The point is simple: the OAS increasingly exists
and operates in a world that is divorced from reality.
Put the question differently: would anyoneother
than its bureaucrats who draw handsome international salariesnotice
if the OAS disappeared tomorrow? Almost certainly not, is the
only imaginable answer.
Obviously, the Americas need an effective political
architecture to address issues like terrorism, environment,
money laundering, drugs, and migration or to mobilize resources
to confront pandemics like HIV/AIDS, Avian flu, tuberculosis,
etc. In an era of globalization, national security threats have
multiplied and been transformed, yet we rely on organizations
like the OAS that were built during the Cold War for very different
purposes.
The irony is that one of the biggest supporters
of the OAS is the Bush Administration, which should recognize
an ineffective, purposeless bureaucracy when it sees one. However,
the explanation is simple. On the one hand, the U.S. government
suffers from as much bureaucratic inertia as anyone else; on
the other hand, commitment to the OAS is a convenient excuse
for lack of serious engagement with Latin America.
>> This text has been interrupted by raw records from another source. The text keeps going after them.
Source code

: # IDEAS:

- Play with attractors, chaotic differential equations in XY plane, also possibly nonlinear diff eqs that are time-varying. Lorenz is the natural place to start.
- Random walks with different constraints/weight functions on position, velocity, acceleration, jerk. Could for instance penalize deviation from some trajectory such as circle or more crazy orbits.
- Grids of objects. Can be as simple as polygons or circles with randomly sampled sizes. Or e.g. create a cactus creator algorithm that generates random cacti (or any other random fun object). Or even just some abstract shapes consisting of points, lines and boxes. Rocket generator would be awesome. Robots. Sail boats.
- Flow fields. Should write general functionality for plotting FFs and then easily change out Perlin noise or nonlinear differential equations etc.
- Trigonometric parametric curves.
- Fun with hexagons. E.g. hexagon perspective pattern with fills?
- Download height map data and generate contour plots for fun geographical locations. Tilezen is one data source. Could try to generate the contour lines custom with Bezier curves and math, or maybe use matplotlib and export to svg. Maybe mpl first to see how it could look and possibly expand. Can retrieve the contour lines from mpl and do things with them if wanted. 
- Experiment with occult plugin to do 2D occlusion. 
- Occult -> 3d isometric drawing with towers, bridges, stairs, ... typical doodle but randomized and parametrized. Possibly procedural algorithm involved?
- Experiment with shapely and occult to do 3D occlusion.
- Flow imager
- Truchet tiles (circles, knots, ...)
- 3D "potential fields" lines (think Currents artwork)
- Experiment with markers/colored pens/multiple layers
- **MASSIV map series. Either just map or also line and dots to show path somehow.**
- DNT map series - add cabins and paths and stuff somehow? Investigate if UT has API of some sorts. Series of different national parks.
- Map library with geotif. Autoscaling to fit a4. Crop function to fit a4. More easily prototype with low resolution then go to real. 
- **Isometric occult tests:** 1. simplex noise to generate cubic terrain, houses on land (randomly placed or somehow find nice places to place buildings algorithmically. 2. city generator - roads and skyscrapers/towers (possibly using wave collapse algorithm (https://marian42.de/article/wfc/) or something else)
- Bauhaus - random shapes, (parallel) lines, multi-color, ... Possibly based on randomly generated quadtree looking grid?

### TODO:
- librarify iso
Of course, we might get lucky. The current debate
over a successor to the ill fated Rodriguez could drag on endlessly,
with Mexicans fighting Chileans fighting Central Americans for
the honor of leading what has become an invisible, irrelevant
organization to most people in the Americas. In the meanwhile,
even the bureaucrats might get bored and the last one to leave
could simply turn out the lights. No one would notice.
That fantasy is unlikely to happen. But it is
still possible that an extended debate over who should lead
the OAS could transform itself into a debate over whether we
need an OAS and, if so, what it should do.